> [Task statement]:
Note every line in the entries that contains the string "message", and copy it.

> [Dataset entries]:
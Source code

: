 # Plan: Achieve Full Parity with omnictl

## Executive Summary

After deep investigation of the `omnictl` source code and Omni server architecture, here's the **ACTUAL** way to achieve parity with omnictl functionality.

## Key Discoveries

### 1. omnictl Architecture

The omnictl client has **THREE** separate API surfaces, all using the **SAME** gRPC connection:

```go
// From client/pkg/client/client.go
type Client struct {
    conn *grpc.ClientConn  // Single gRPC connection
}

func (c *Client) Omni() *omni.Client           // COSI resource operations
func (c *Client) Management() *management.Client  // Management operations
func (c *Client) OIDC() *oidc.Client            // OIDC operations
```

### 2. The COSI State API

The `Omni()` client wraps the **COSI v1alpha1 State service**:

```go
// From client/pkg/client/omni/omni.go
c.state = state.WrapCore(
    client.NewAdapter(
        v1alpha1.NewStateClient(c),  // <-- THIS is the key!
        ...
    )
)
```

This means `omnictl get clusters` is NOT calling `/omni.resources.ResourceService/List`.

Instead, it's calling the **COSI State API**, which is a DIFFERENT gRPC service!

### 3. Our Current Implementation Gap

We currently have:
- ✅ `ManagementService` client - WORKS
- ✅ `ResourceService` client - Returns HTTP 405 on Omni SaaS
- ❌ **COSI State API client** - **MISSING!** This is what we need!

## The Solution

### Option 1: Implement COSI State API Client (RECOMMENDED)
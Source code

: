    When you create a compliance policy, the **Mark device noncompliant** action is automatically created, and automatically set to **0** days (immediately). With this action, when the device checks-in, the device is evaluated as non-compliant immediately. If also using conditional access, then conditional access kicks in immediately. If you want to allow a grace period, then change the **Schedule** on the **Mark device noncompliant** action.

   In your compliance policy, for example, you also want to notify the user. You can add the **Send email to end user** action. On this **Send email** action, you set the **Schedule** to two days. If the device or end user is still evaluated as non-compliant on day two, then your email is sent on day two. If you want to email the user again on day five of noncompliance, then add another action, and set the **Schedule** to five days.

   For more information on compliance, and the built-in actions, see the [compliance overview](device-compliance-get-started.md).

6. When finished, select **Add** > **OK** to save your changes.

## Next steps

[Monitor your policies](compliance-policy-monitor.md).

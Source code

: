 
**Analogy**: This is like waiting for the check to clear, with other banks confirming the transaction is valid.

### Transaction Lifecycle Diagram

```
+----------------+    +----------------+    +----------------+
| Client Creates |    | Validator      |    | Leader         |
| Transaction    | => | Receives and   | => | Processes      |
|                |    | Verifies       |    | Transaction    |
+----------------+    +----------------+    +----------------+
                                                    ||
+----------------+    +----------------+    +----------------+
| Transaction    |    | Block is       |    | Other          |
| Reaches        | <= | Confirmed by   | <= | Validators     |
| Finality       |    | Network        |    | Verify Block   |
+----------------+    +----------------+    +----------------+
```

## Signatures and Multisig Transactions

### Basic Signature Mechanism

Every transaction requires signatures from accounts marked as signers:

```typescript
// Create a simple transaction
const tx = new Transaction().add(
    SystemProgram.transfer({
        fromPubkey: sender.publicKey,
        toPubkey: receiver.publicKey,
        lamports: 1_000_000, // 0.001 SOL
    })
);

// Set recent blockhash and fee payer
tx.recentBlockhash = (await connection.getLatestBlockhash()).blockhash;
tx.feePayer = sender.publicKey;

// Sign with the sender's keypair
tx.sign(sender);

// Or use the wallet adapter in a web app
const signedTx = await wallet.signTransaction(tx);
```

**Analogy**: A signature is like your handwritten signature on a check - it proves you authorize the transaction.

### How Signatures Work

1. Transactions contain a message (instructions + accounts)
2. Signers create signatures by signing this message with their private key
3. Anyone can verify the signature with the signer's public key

> [Exercise solution]:
1. Transactions contain a message (instructions + accounts)
2. Signers create signatures by signing this message with their private key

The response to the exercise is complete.